Text Mining in Banking – A Brief Overview of Capabilities

Raghav Bharadwaj

Raghav is serves as Analyst at Emerj, covering AI trends across major industry updates, and conducting qualitative and quantitative research. He previously worked for Frost & Sullivan and Infiniti Research.

Text Mining in Banking - An Overview of Capabilities

Banks are starting to deploy natural language processing (NLP) to make use of enterprise and customer data in text mining applications ranging from gauging customer sentiments to enterprise search.

Historically, banks have collected large volumes of data about customers and their own internal operations. A significant portion of these documents is textual information recorded mostly for compliance reasons.

This data might be siloed for different business functions inside a bank, and effective information search and discovery is challenging in its traditional form. AI systems could help navigate through the vast data stores to gain valuable business insights.

The banking industry was one of the early adopters of text mining technology with traditional systems like the Automatic Processing of Money Transfer Messages (ATRANS).

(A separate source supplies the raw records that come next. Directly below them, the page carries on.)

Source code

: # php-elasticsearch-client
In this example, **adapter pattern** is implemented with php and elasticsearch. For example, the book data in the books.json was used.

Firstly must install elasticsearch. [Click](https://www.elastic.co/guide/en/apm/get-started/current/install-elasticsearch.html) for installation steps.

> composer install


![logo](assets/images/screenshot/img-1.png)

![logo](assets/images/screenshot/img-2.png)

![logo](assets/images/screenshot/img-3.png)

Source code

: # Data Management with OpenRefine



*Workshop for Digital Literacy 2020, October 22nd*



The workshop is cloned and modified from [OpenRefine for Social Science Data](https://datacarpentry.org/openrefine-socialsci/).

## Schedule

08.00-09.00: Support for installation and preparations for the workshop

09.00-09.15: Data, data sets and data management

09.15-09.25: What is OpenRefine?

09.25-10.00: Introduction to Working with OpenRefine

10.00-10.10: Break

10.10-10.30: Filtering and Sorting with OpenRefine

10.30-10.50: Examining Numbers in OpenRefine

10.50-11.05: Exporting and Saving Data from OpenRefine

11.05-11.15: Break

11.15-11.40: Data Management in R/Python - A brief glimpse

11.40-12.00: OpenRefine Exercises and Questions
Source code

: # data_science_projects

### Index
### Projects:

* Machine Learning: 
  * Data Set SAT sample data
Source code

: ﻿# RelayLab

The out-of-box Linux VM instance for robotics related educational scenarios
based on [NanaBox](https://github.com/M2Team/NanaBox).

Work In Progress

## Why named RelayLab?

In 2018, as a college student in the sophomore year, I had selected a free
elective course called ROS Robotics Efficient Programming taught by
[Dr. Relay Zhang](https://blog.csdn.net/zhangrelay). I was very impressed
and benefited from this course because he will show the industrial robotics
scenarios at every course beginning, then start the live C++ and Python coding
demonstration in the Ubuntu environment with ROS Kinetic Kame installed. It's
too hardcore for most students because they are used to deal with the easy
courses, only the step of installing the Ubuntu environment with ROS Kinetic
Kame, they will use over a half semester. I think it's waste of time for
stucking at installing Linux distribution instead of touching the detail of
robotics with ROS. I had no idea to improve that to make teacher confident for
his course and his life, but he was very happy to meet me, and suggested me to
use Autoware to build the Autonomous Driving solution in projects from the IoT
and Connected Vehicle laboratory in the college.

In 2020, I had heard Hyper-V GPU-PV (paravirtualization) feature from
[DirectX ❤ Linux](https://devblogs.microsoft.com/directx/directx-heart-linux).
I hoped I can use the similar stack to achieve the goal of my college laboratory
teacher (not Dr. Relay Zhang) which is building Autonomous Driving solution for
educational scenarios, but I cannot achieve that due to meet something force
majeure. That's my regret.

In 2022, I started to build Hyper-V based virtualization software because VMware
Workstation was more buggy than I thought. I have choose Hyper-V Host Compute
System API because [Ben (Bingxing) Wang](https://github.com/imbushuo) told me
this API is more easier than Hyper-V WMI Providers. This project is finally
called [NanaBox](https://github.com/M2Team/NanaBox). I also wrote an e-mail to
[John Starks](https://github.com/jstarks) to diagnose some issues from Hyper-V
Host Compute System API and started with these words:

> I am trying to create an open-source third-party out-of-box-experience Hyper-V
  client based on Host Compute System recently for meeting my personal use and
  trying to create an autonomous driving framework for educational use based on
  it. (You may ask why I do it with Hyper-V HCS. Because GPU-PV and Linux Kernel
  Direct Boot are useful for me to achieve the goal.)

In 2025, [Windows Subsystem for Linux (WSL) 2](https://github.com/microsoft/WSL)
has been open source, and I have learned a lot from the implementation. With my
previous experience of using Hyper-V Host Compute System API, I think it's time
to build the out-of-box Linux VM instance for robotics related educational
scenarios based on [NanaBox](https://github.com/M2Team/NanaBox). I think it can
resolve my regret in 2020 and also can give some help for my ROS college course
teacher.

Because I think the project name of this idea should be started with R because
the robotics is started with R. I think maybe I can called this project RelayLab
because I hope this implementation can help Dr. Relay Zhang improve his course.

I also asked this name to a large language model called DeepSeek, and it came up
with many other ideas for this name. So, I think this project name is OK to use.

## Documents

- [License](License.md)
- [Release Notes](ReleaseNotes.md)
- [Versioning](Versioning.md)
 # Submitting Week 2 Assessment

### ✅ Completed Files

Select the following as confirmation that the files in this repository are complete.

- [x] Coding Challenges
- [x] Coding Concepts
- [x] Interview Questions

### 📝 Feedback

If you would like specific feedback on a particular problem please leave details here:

This was possible because the information that these early systems had to “read” and “understand” was relatively simple and highly structured. With NLP, the scope of what information can be made searchable has grown to include both semi-structured and unstructured free form text. 

In our AI in Banking Vendor Scorecard and Capability Map 2019 report, we categorized 77 banking AI vendor products across AI capabilities, including data collection and analysis of text data.

We discuss this category of AI vendor product offerings in this article. Users can download the executive brief of the report to learn more.

The graphic below shows the number of AI vendor product offering functions in our banking research. The column labeled Data Collection and Analysis (Text Data) shows the number of vendor products that were applicable to leveraging free form natural language text data. 

This data is taken from Emerj’s AI in Banking Vendor Scorecard and Capability Map report.

Data Collection and Analysis (Text Data) accounted for 13.48% of all the AI vendor product offering functions we categorized in our report and 11.49% of the total funding raised by AI vendors in banking.

Text and customer data analysis was the most common among all the AI product offering functions we categorized, accounting for nearly 27% of all vendor product offering capabilities.

In this article, we delve deeper into text mining use-cases in banking by covering the following topics:

  • Leveraging Enterprise Text Data
  • Leveraging Customer Text Data
  • Adoption Best Practices For AI in Text Analysis

We begin our brief overview with how text mining applications can allow a bank better access to its enterprise data.

Text Mining in Banking – Enterprise Data

As an example, banks could use NLP-based software to search for specific information from internal legal documents. With an AI solution, users across the bank could search for only finance-related or fraud-related excerpts from these documents.

Integrating such contextual search systems could reduce the cost and time associated with information search inside the enterprise.

Banks could deploy an NLP solution wherein they first need to upload existing enterprise documents to the AI system. The algorithms are then tweaked to recognize attributes in these documents that are marked as being relevant for extraction, summarization, or abstraction.

The subject matter experts, in this case, legal and compliance teams at banks, would need to train the algorithms to recognize these patterns by manually tagging each document first.

Once the system is tested and deployed, employees at the bank could contextually search for information on a dashboard. The NLP algorithms can identify if the search queries are relevant based on the previously tagged datasets (usually called meta-data).

The search application might then potentially output a more informed search result for users at the bank.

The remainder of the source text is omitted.